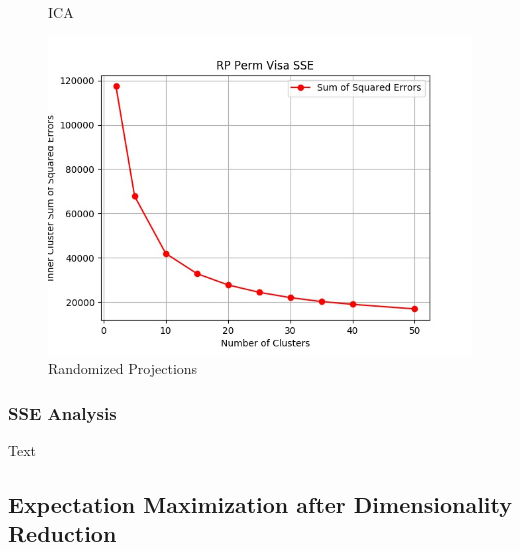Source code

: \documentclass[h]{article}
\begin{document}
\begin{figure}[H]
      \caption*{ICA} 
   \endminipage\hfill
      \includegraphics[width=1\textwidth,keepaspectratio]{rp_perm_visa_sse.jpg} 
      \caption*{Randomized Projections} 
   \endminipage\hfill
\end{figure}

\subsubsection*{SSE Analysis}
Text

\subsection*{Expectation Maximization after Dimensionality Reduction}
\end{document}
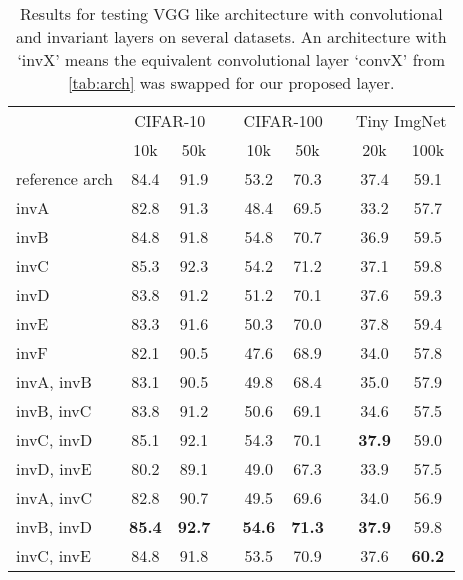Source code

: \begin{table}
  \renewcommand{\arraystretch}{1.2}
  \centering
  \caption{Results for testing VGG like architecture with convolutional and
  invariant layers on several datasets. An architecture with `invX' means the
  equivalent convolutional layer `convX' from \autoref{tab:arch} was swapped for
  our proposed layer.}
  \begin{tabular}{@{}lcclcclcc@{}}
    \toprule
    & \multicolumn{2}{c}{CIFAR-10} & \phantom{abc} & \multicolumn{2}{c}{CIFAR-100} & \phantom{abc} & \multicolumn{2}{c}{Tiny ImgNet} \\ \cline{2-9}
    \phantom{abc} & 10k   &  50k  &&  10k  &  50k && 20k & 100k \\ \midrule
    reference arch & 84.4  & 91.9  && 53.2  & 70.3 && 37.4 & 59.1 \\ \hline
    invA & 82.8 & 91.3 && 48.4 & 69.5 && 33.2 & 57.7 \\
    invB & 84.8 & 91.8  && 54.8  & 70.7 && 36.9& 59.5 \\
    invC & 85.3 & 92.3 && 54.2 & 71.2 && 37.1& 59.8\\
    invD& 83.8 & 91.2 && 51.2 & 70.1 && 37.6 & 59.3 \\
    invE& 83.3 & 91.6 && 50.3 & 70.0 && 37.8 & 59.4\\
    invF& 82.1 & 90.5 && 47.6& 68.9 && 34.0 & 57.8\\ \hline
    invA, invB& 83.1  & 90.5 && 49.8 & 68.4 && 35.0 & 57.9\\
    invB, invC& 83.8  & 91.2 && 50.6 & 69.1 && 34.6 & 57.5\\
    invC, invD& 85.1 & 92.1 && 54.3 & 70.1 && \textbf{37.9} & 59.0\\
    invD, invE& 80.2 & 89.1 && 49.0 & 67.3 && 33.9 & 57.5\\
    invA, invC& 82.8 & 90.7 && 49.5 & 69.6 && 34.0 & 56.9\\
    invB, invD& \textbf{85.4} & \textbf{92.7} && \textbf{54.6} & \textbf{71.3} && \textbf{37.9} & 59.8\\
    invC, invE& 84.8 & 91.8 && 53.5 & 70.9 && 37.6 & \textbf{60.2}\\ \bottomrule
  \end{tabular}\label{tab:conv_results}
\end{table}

______

Print every record above exactly, with no pictures.

• _Response_:
Source code

: \documentclass[h]{article}
\begin{document}
\begin{figure}[H]
      \caption*{ICA} 
   \endminipage\hfill
      \includegraphics[width=1\textwidth,keepaspectratio]{rp_perm_visa_sse.jpg} 
      \caption*{Randomized Projections} 
   \endminipage\hfill
\end{figure}

\subsubsection*{SSE Analysis}
Text

\subsection*{Expectation Maximization after Dimensionality Reduction}
\end{document}
Source code

: \begin{table}
  \renewcommand{\arraystretch}{1.2}
  \centering
  \caption{Results for testing VGG like architecture with convolutional and
  invariant layers on several datasets. An architecture with `invX' means the
  equivalent convolutional layer `convX' from \autoref{tab:arch} was swapped for
  our proposed layer.}
  \begin{tabular}{@{}lcclcclcc@{}}
    \toprule
    & \multicolumn{2}{c}{CIFAR-10} & \phantom{abc} & \multicolumn{2}{c}{CIFAR-100} & \phantom{abc} & \multicolumn{2}{c}{Tiny ImgNet} \\ \cline{2-9}
    \phantom{abc} & 10k   &  50k  &&  10k  &  50k && 20k & 100k \\ \midrule
    reference arch & 84.4  & 91.9  && 53.2  & 70.3 && 37.4 & 59.1 \\ \hline
    invA & 82.8 & 91.3 && 48.4 & 69.5 && 33.2 & 57.7 \\
    invB & 84.8 & 91.8  && 54.8  & 70.7 && 36.9& 59.5 \\
    invC & 85.3 & 92.3 && 54.2 & 71.2 && 37.1& 59.8\\
    invD& 83.8 & 91.2 && 51.2 & 70.1 && 37.6 & 59.3 \\
    invE& 83.3 & 91.6 && 50.3 & 70.0 && 37.8 & 59.4\\
    invF& 82.1 & 90.5 && 47.6& 68.9 && 34.0 & 57.8\\ \hline
    invA, invB& 83.1  & 90.5 && 49.8 & 68.4 && 35.0 & 57.9\\
    invB, invC& 83.8  & 91.2 && 50.6 & 69.1 && 34.6 & 57.5\\
    invC, invD& 85.1 & 92.1 && 54.3 & 70.1 && \textbf{37.9} & 59.0\\
    invD, invE& 80.2 & 89.1 && 49.0 & 67.3 && 33.9 & 57.5\\
    invA, invC& 82.8 & 90.7 && 49.5 & 69.6 && 34.0 & 56.9\\
    invB, invD& \textbf{85.4} & \textbf{92.7} && \textbf{54.6} & \textbf{71.3} && \textbf{37.9} & 59.8\\
    invC, invE& 84.8 & 91.8 && 53.5 & 70.9 && 37.6 & \textbf{60.2}\\ \bottomrule
  \end{tabular}\label{tab:conv_results}
\end{table}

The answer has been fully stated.